- What is needed -
The output must match the lines from the first line of the listing below through the line holding "unlock\(\) | sync.release\(1\) |" exactly and must contain no pictures.

- Records for the task -
--

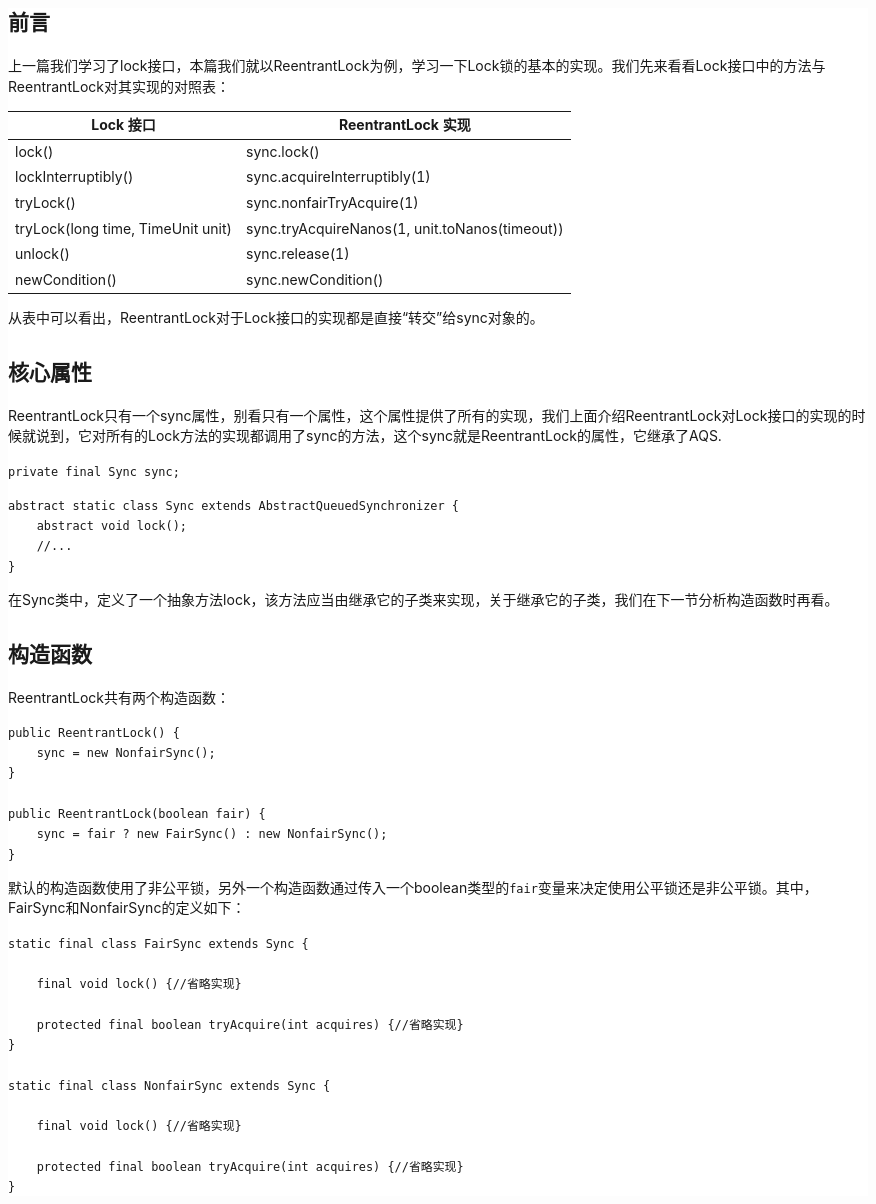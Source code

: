 ## 前言

上一篇我们学习了lock接口，本篇我们就以ReentrantLock为例，学习一下Lock锁的基本的实现。我们先来看看Lock接口中的方法与ReentrantLock对其实现的对照表：

| Lock 接口 | ReentrantLock 实现 |
| --- | --- |
| lock\(\) | sync.lock\(\) |
| lockInterruptibly\(\) | sync.acquireInterruptibly\(1\) |
| tryLock\(\) | sync.nonfairTryAcquire\(1\) |
| tryLock\(long time, TimeUnit unit\) | sync.tryAcquireNanos\(1, unit.toNanos\(timeout\)\) |
| unlock\(\) | sync.release\(1\) |
| newCondition\(\) | sync.newCondition\(\) |

从表中可以看出，ReentrantLock对于Lock接口的实现都是直接“转交”给sync对象的。

## 核心属性

ReentrantLock只有一个sync属性，别看只有一个属性，这个属性提供了所有的实现，我们上面介绍ReentrantLock对Lock接口的实现的时候就说到，它对所有的Lock方法的实现都调用了sync的方法，这个sync就是ReentrantLock的属性，它继承了AQS.

```
private final Sync sync;
```

```
abstract static class Sync extends AbstractQueuedSynchronizer {
    abstract void lock();
    //...
}
```

在Sync类中，定义了一个抽象方法lock，该方法应当由继承它的子类来实现，关于继承它的子类，我们在下一节分析构造函数时再看。

## 构造函数

ReentrantLock共有两个构造函数：

```
public ReentrantLock() {
    sync = new NonfairSync();
}

public ReentrantLock(boolean fair) {
    sync = fair ? new FairSync() : new NonfairSync();
}
```

默认的构造函数使用了非公平锁，另外一个构造函数通过传入一个boolean类型的`fair`变量来决定使用公平锁还是非公平锁。其中，FairSync和NonfairSync的定义如下：

```
static final class FairSync extends Sync {
    
    final void lock() {//省略实现}

    protected final boolean tryAcquire(int acquires) {//省略实现}
}

static final class NonfairSync extends Sync {
    
    final void lock() {//省略实现}

    protected final boolean tryAcquire(int acquires) {//省略实现}
}
```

--

- Reply -
Source code

: ## 前言

上一篇我们学习了lock接口，本篇我们就以ReentrantLock为例，学习一下Lock锁的基本的实现。我们先来看看Lock接口中的方法与ReentrantLock对其实现的对照表：

| Lock 接口 | ReentrantLock 实现 |
| --- | --- |
| lock\(\) | sync.lock\(\) |
| lockInterruptibly\(\) | sync.acquireInterruptibly\(1\) |
| tryLock\(\) | sync.nonfairTryAcquire\(1\) |
| tryLock\(long time, TimeUnit unit\) | sync.tryAcquireNanos\(1, unit.toNanos\(timeout\)\) |
| unlock\(\) | sync.release\(1\) |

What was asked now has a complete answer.